A Great White Egret re-visited 27th October 2018

It was another autumnal day blessed by a golden morning of sunlight but with a less welcome change in the wind, overnight, to a cold blustery northerly as I returned to the genteel landscaped parkland of Blenheim to renew my acquaintance with the Great White Egrets on the Queen's Pool.

Today, there remained but one, standing far out on the exposed dried silt. A lonely looking, thin white exclamation mark of a bird on a flat and wide expanse of silt, eschewing the shelter from the wind provided by a thick bank of reeds at the far end of the rapidly draining Queen's Pool, unlike the numerous Grey Herons and handful of Little Egrets congregated in a line close to the edge of the reeds.

It was not quite in a splendid isolation of its own choosing as it had two Grey Herons for nearby company.  Stood in the sunlight, its brilliance of whiteness seeming to accentuate its exposed position of which it appeared totally unperturbed, the wind ruffling the feathers of its crown into a comic strip tuft. 

Twenty five years ago Great White Egrets were a sought after rarity, that required some effort of will and journeying to be seen in Britain, and finding one was an occasion to be marked and celebrated but since 2012 they have bred every year on the Somerset Levels and gradually become a scarce resident bird of mainly the southern half of Britain. If not now a major rarity, they are still a bird that will persuade birders to travel, especially in a comparatively species impoverished, inland county, such as Oxfordshire. Perverse though it may seem Oxfordshire has been host to one or two individuals for a number of consecutive years now and one can, with confidence, say they are usually present in the county every year, at least in winter and spring.

They are majestic in their angular appearance and pure whiteness.When they extend their neck to its full extent they appear extraordinary. Great and White are not inappropriate adjectives to apply to such a bird.

They manage to retain a commanding presence amongst any other bird life surrounding them. Looking as tall as a Grey Heron, they are in fact slightly less so but their legs are longer creating the impression of greater size although they possess less bulk and have a small narrow head no wider than their neck.  

Great White Egret
Grey Heron
I stood on a carpet of fallen gold and yellow leaves, my outline concealed under the thinning coppery leafed boughs of a beech tree, the branches sweeping down over my head to touch a channel of water before me as I looked out through the twigs and leaves to where the Great White Egret stood.

For half an hour it maintained its solitary position, occasionally moving its head or body to regard its surroundings before wandering, in gawky elegance, on long black legs, towards a huddle of teal by the edge of what remained of the receding waters of the Queen's Pool. It stopped and then flew over the ranks of teal and landed in the water beyond and commenced to fish.

It stalked through the cold grey water accompanied by attendant Black headed Gulls, ever the opportunists for a chance meal. Its sinuous neck contorted to angle its head and golden bill in the direction of fleeing fish, with occasional and, as far as I could discern, unsuccessful stabs at securing a meal.

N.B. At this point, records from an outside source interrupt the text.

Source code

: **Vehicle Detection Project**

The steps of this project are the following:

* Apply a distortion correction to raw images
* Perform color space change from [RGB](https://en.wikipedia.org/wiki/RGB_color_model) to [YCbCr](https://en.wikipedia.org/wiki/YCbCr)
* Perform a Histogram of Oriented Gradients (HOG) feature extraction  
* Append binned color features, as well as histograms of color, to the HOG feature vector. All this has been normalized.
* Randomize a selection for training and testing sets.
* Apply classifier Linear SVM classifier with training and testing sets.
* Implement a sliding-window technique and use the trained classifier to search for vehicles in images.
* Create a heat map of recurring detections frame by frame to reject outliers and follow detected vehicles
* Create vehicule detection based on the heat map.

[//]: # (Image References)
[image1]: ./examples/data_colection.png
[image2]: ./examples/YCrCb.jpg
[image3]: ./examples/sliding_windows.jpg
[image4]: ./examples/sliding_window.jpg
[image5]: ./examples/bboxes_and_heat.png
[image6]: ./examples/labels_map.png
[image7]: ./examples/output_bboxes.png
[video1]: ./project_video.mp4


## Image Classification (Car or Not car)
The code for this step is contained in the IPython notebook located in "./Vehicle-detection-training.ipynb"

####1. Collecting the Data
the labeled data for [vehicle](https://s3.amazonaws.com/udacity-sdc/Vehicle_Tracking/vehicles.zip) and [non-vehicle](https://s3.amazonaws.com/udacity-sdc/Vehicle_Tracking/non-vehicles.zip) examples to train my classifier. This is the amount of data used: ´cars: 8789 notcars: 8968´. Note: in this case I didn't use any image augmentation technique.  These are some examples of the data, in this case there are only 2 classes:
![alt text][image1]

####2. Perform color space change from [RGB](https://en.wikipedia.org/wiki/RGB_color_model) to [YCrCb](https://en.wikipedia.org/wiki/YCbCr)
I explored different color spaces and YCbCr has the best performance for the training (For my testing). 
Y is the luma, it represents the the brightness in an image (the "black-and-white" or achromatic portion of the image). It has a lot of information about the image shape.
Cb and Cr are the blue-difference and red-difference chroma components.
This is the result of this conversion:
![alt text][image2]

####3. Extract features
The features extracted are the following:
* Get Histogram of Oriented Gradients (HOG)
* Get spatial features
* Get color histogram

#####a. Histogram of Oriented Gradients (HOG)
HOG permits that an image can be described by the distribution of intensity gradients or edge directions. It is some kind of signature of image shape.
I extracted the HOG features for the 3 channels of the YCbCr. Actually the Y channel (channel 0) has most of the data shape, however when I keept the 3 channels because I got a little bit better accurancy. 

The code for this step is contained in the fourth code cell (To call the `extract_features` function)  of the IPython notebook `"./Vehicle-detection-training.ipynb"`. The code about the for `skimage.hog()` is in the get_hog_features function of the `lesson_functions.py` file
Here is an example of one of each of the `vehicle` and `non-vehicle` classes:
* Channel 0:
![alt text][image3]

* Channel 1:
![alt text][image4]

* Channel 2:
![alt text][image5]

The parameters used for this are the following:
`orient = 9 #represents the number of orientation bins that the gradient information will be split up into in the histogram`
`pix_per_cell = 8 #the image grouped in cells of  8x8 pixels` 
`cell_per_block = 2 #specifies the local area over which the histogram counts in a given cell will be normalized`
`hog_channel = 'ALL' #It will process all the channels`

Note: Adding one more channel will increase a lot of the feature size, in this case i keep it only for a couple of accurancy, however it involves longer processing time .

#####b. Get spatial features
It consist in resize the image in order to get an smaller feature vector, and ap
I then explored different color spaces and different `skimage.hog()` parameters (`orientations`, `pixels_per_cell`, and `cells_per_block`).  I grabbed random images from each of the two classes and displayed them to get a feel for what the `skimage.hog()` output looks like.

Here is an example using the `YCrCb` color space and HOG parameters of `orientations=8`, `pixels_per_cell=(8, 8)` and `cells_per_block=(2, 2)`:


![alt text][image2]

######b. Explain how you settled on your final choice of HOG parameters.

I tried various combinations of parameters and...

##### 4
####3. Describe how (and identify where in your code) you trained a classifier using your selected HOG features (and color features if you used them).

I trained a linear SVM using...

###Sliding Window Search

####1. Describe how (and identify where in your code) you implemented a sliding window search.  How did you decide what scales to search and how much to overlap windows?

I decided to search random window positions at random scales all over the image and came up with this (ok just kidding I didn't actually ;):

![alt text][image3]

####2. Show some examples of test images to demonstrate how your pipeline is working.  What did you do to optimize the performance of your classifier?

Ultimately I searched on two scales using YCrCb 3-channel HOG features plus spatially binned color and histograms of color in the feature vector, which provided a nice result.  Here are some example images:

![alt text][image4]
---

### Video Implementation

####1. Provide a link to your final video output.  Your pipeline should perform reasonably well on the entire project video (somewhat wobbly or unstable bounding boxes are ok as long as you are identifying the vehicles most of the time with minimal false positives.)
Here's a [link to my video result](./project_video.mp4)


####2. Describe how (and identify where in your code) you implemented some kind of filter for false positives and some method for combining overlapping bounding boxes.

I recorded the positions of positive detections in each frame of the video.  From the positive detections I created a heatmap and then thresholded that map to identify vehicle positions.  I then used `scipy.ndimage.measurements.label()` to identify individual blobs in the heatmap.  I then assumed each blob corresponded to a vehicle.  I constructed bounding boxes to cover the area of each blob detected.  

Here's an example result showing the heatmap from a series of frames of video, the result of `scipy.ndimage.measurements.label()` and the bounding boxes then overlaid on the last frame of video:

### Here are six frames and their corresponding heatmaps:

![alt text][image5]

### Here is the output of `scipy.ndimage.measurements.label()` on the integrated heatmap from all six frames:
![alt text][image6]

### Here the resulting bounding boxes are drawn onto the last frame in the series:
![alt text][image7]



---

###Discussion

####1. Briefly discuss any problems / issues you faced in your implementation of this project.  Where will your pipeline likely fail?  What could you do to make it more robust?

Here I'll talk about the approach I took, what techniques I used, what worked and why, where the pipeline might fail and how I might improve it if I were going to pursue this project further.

Two Little Grebes, unaware of my concealed presence under the tree were fluffed against the cold, bills resting on breasts as they floated on the channel of water before me. Gone was the rich and dark chestnut colouring of their breeding plumage, now replaced by a dowdy tan and brown combination for the winter, the colours of concealment, matching the mirroring of the dead and decaying reeds in the water, making them almost invisible unless they moved.

One briefly sprang to life and caught a fish which it carried in its stub of a bill upstream, to consume under the dead and dying vegetation, spilling over the bank.

The sky turned to gunship grey and any warmth from the sun was extinguished as the cold wind blew the threatening clouds towards me. It was time to go, to walk briskly back down a golden corridor of trees leading out of the park and into Woodstock for a warming coffee.